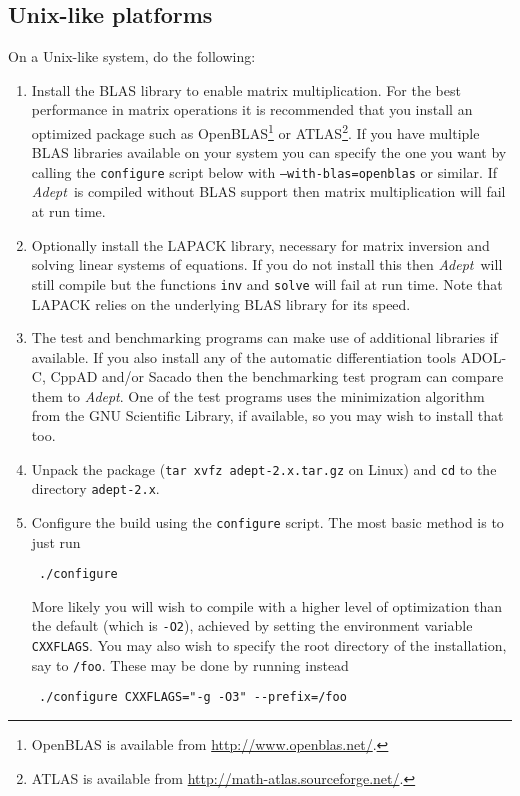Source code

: \documentclass[a4,oneside]{book}
\def\codesize{\small}
\def\Adept{\emph{Adept}}
\def\code#1{{\codesize\texttt{#1}}}
\begin{document}
\subsection{Unix-like platforms}
\label{sec:unix}
On a Unix-like system, do the following:
\begin{enumerate}
\item Install the BLAS library to enable matrix multiplication.  For
  the best performance in matrix operations it is recommended that you
  install an optimized package such as OpenBLAS\footnote{OpenBLAS is
    available from \url{http://www.openblas.net/}.} or
  ATLAS\footnote{ATLAS is available from
    \url{http://math-atlas.sourceforge.net/}.}.  If you have multiple
  BLAS libraries available on your system you can specify the one you
  want by calling the \code{configure} script below with
  \code{--with-blas=openblas} or similar.  If \Adept\ is compiled
  without BLAS support then matrix multiplication will fail at run
  time.
\item Optionally install the LAPACK library, necessary for matrix
  inversion and solving linear systems of equations. If you do not
  install this then \Adept\ will still compile but the functions
  \code{inv} and \code{solve} will fail at run time. Note that LAPACK
  relies on the underlying BLAS library for its speed.
\item The test and benchmarking programs can make use of additional
  libraries if available. If you also install any of the automatic
  differentiation tools ADOL-C, CppAD and/or Sacado then the
  benchmarking test program can compare them to \Adept. One of the
  test programs uses the minimization algorithm from the GNU
  Scientific Library, if available, so you may wish to install that
  too.
\item Unpack the package (\code{tar xvfz adept-2.x.tar.gz} on Linux)
  and \code{cd} to the directory \code{adept-2.x}.
\item Configure the build using the \code{configure} script. The most
  basic method is to just run
\begin{lstlisting}
 ./configure
\end{lstlisting}
More likely you will wish to compile with a higher level of
optimization than the default (which is \code{-O2}), achieved by
setting the environment variable \code{CXXFLAGS}. You may also wish to
specify the root directory of the installation, say to
\code{/foo}. These may be done by running instead
\begin{lstlisting}
 ./configure CXXFLAGS="-g -O3" --prefix=/foo

\end{lstlisting}
\end{enumerate}
\end{document}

● ● ● ●

### What the exercise asks
Extract every line containing the string "then" from the material.

### Response to the exercise
  without BLAS support then matrix multiplication will fail at run
  install this then \Adept\ will still compile but the functions
  differentiation tools ADOL-C, CppAD and/or Sacado then the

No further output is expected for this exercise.